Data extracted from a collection
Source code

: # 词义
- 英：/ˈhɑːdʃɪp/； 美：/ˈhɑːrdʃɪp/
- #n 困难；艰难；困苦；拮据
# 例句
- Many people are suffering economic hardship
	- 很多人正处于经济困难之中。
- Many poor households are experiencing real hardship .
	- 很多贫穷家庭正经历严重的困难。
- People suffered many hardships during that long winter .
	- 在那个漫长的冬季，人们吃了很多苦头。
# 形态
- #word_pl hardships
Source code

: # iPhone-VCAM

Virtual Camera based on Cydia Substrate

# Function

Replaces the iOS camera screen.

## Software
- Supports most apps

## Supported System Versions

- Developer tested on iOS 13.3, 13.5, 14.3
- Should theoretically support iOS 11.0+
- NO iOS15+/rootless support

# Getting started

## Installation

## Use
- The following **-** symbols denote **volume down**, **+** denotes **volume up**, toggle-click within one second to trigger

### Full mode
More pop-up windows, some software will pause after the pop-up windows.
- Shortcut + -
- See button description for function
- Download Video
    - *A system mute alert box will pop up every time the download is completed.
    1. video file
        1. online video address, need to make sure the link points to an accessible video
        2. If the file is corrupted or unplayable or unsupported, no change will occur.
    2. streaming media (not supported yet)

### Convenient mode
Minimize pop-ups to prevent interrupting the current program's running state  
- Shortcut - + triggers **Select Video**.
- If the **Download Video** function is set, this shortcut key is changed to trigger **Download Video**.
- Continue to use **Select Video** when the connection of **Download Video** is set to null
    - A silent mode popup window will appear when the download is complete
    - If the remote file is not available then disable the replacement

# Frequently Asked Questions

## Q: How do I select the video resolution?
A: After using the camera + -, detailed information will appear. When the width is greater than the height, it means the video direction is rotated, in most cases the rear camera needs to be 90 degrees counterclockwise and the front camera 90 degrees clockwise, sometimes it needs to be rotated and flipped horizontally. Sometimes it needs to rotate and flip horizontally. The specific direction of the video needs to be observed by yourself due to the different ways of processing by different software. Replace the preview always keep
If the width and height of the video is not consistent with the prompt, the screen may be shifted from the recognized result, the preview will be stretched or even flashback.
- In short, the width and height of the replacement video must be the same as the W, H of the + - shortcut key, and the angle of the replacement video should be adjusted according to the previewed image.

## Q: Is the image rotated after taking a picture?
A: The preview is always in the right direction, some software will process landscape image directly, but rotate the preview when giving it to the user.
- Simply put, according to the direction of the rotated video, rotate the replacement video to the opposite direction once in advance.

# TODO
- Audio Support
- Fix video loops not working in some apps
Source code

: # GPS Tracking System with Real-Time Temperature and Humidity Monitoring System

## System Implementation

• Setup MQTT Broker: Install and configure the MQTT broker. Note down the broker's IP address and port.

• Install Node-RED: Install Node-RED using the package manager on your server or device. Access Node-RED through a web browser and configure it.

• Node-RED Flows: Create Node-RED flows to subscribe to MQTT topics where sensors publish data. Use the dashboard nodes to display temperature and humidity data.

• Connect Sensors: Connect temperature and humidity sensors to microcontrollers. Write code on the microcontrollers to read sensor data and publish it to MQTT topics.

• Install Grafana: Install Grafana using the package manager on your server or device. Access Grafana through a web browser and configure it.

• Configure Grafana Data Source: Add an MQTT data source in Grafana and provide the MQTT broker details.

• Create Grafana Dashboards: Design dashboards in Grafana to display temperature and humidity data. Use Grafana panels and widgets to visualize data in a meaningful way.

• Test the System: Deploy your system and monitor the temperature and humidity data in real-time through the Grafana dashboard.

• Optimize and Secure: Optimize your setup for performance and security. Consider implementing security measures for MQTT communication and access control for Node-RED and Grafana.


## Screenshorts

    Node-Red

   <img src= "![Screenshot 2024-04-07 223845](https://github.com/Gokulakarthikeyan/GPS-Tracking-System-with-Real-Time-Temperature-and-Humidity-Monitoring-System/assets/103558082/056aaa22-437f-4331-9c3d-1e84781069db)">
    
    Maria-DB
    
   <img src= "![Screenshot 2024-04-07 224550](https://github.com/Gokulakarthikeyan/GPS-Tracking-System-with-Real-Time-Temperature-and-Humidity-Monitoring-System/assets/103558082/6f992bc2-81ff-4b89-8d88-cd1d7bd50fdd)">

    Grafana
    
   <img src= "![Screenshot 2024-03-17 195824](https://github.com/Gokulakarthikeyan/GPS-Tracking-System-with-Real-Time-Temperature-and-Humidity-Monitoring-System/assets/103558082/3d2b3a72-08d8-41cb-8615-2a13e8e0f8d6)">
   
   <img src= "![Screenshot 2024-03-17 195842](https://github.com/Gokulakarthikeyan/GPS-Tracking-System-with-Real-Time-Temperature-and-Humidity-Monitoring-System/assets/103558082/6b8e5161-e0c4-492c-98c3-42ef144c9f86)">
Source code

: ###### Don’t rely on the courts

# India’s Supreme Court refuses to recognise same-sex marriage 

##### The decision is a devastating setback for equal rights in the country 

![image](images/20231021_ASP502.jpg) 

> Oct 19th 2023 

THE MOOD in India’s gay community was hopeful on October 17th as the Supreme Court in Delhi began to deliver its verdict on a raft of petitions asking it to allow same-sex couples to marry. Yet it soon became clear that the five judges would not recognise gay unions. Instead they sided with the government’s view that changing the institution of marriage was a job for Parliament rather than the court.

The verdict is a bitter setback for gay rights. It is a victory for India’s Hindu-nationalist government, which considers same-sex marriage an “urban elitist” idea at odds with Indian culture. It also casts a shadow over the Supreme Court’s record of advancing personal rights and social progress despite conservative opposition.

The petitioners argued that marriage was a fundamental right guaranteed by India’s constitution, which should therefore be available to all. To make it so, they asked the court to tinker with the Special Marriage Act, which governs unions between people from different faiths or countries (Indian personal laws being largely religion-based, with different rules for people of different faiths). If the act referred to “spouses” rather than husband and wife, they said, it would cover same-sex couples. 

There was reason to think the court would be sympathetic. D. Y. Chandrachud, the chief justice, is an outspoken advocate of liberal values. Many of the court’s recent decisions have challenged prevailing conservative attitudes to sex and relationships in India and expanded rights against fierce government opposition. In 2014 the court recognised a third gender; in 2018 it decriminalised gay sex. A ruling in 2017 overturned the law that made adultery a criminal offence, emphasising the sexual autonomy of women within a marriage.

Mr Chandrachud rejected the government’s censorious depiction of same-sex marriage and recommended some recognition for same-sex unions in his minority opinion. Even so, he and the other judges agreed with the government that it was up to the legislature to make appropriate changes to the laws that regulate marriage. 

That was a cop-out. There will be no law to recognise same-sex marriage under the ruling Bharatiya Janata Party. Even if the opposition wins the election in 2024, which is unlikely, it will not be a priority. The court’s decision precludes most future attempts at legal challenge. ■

◆ Problem to solve:
From the data above, output only the lines between the line containing "Virtual Camera based on Cydia Substrate" and the line containing "1. online video", inclusive, exactly as written.

◆ Solution to the problem:
Virtual Camera based on Cydia Substrate

# Function

Replaces the iOS camera screen.

## Software
- Supports most apps

## Supported System Versions

- Developer tested on iOS 13.3, 13.5, 14.3
- Should theoretically support iOS 11.0+
- NO iOS15+/rootless support

# Getting started

## Installation

## Use
- The following **-** symbols denote **volume down**, **+** denotes **volume up**, toggle-click within one second to trigger

### Full mode
More pop-up windows, some software will pause after the pop-up windows.
- Shortcut + -
- See button description for function
- Download Video
    - *A system mute alert box will pop up every time the download is completed.
    1. video file
        1. online video address, need to make sure the link points to an accessible video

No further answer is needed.